In Experience: Finding passion in feminism

By Phoebe Tsao
Columnist

If you’ve been following my column, you will have noticed that I tend to write about new experiences that take me off campus and offer some perspective on what I’m doing well—or not well—in my life at school. I’ve complained about trying to find a summer job, complained about trying to do roundhouse kicks on an injury, and even complained about trying to provide service with a smile at the food pantry. But there are some experiences of which I am proud. 

Those of you who know me outside of this newspaper know that I’m pretty invested in social justice causes. Most obviously, I’m a co-president (and, sometimes, the email composer) of the BB&N Feminist Coalition, or Fem Co. This club was the source of a series of firsts for me. Until last spring, I’d never before headed a club. In fact, Fem Co—formerly the school’s Women’s Issues Group, or WIG—was the first school club I ever joined. That was when I was a sophomore. In Hong Kong, where I attended elementary school and most of middle school, we didn’t have many school clubs. Or I might simply have been unaware of them due to my refusal to participate in anything I didn’t absolutely need to do. When I came to BB&N in eighth grade, I remained similarly uninvolved. 

In tenth grade, though, my perspective on the society where I lived began to change. I guess this is what it is to “mature.” My friends and social media brought issues to my attention that I hadn’t realized even existed at all. I started absorbing any information I found about gender inequality, modern racism and homophobia, and all the issues that make most people label me a “radical liberal”­­—even though, of course, nothing about basic equality should be considered a radical concept. I stopped thinking rape jokes were okay. I stopped answering people who asked me who I was wearing short skirts for. (The answer: my reflection in the mirror.) In short, I joined the feminist club and haven’t left since. 
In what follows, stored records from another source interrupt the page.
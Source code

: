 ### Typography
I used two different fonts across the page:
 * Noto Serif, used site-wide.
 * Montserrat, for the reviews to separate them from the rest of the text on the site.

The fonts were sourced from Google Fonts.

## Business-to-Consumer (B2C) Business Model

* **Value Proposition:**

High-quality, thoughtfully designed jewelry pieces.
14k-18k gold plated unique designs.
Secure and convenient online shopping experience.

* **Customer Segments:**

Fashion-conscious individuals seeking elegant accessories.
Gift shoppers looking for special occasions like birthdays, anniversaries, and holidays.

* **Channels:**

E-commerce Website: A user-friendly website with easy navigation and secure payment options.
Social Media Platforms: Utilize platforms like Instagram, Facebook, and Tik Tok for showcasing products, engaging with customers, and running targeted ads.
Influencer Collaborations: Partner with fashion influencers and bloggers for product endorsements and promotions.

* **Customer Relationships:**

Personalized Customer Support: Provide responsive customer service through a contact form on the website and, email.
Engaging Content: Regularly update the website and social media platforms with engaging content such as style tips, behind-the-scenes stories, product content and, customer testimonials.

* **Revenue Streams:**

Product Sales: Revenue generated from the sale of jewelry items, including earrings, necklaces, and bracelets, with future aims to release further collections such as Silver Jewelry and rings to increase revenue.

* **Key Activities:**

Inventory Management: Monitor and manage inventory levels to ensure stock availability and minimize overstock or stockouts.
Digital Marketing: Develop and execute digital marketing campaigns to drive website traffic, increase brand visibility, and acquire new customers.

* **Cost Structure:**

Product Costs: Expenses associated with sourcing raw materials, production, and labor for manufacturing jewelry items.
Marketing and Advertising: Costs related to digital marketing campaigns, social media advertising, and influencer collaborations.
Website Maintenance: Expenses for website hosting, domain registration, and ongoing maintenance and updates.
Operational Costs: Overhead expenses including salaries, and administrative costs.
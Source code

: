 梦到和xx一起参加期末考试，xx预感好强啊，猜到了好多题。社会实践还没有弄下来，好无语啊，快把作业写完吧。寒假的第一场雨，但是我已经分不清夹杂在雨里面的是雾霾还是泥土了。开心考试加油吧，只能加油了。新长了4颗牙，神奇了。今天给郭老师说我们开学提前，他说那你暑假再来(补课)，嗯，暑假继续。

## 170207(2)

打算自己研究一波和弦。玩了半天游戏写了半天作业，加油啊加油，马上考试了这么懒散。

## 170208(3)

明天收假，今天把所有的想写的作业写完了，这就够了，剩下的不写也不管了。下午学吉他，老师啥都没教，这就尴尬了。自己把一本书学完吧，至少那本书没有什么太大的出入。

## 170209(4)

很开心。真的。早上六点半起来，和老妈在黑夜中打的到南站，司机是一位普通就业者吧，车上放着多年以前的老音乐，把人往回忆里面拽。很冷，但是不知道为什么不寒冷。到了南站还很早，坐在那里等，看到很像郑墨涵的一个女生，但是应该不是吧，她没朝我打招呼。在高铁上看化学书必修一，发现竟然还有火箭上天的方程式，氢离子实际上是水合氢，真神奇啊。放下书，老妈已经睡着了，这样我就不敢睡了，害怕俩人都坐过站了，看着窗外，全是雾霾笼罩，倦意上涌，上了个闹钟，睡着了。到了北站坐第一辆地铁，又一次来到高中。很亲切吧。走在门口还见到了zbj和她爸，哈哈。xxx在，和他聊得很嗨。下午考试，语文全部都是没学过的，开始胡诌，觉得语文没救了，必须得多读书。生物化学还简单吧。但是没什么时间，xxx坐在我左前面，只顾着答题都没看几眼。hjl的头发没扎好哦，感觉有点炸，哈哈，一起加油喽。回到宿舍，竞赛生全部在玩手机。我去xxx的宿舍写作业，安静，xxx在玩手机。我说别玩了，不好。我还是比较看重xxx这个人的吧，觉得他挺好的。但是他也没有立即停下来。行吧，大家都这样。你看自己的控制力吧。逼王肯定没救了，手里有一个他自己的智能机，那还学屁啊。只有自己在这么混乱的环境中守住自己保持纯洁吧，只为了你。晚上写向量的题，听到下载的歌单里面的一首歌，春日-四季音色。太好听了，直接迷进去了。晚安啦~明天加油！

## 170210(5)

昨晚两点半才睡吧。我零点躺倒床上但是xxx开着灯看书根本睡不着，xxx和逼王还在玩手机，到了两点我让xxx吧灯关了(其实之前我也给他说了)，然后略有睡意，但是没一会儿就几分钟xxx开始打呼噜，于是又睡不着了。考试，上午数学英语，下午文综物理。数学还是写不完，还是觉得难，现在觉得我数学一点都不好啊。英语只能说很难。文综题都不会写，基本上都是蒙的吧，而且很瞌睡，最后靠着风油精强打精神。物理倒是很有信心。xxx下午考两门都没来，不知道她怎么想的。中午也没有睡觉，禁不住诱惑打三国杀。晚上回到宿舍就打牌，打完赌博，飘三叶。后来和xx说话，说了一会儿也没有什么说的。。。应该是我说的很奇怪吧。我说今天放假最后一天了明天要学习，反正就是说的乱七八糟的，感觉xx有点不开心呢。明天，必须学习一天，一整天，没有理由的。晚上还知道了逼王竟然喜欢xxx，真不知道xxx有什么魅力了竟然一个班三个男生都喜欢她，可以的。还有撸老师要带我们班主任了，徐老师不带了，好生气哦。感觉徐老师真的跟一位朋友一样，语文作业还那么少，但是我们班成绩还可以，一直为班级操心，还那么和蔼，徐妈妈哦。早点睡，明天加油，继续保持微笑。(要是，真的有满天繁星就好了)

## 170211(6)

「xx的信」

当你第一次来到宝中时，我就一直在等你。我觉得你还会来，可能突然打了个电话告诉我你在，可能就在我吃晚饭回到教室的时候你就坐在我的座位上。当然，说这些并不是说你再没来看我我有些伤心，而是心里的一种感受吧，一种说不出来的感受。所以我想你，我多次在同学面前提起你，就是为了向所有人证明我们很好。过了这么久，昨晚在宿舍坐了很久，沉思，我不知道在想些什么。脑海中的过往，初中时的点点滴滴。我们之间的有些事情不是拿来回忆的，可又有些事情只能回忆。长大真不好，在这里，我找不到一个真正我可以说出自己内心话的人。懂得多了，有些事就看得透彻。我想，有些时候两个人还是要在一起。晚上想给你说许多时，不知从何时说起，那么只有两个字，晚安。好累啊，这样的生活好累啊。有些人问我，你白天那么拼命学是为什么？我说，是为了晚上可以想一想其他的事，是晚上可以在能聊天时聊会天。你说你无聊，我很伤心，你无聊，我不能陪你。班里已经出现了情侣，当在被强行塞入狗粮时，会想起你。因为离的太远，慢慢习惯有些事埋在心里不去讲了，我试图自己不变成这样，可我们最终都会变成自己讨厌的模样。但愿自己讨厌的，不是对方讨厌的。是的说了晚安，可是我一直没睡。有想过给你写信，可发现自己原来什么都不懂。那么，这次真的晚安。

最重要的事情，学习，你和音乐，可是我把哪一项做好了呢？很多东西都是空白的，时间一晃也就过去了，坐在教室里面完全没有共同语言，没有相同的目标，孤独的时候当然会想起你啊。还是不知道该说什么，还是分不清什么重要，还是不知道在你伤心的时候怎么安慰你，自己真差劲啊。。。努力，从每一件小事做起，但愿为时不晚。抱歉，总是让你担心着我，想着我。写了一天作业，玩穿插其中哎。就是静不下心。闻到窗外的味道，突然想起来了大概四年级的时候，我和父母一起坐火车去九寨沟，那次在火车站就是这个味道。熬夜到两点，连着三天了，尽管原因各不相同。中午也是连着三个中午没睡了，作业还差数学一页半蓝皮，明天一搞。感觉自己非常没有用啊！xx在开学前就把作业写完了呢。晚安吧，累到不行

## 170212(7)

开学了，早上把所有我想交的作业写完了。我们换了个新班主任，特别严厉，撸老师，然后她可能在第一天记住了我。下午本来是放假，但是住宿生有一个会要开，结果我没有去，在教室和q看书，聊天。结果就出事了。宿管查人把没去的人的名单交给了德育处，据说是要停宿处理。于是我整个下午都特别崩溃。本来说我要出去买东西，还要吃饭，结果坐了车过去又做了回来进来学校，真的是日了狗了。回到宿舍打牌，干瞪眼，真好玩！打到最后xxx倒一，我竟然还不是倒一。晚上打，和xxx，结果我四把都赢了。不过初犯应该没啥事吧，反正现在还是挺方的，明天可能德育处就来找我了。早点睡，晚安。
Last year, I helped my fellow leaders of the club create a coalition of feminist clubs across Greater Boston (see “WIG partners up,” Vol. 44, Issue 2). We may or may not have given it a pretentious name—the Boston Area High School Feminist Coalition—but in any case, it was the first contribution I’d made to the feminist movement that felt significant. We purchased the rights to show an important film and then organized a screening, booking the location, making flyers, baking treats, and ordering waffles and pizza. We had a clothing swap in Harvard Square to raise money for transgender shelters that was a pretty great success, albeit one that left us with three times as many clothes as we gave away.

I experienced too many anxiety-inducing phone calls from yet another venue unwilling to host our screening and too many nights when, in the name of charity, I baked three separate dessert batches in a five-hour span, arms sore from kneading dough and mixing batter. But I felt for the first time as though I was making a difference. We might not have been featured on CNN, but in high school communities in Cambridge, Newton, Boston, Brookline, Lexington, and Belmont, we were spreading the word. 

I imagine many people at BB&N experience the same sense of isolation from the school that I felt when I first arrived: outside of society and lacking a guild to be in, a cause to support. Originally, there’s this inkling that something’s missing. Maybe you’re not sure you have a specific interest that you want to explore within the school community; maybe you have strong feelings about something but don’t have a space to express them. If you do feel this way, don’t worry. Keep an open mind, take any and all opportunities you encounter, and you’ll figure it out. You’ll find your community. (If I could, you can too.)

This is my last year in Fem Co. Co-President Cearah Peck ’16 and I have plans and projects that we want to accomplish before we graduate, from donation drives to feminist zines (themed mini-magazines) to more screenings. Pulling it off will be hard work, but I have faith in the club I joined.

It often seems that everybody has something they care about or a belief they uphold, but, actually, a great deal of us haven’t found anything yet. So join clubs! If you’re already in one, stick with it. Just make sure it’s a club you enjoy representing. Figuring out what you’re passionate about takes time, and it doesn’t matter when it happens, as long as you discover that part of yourself eventually.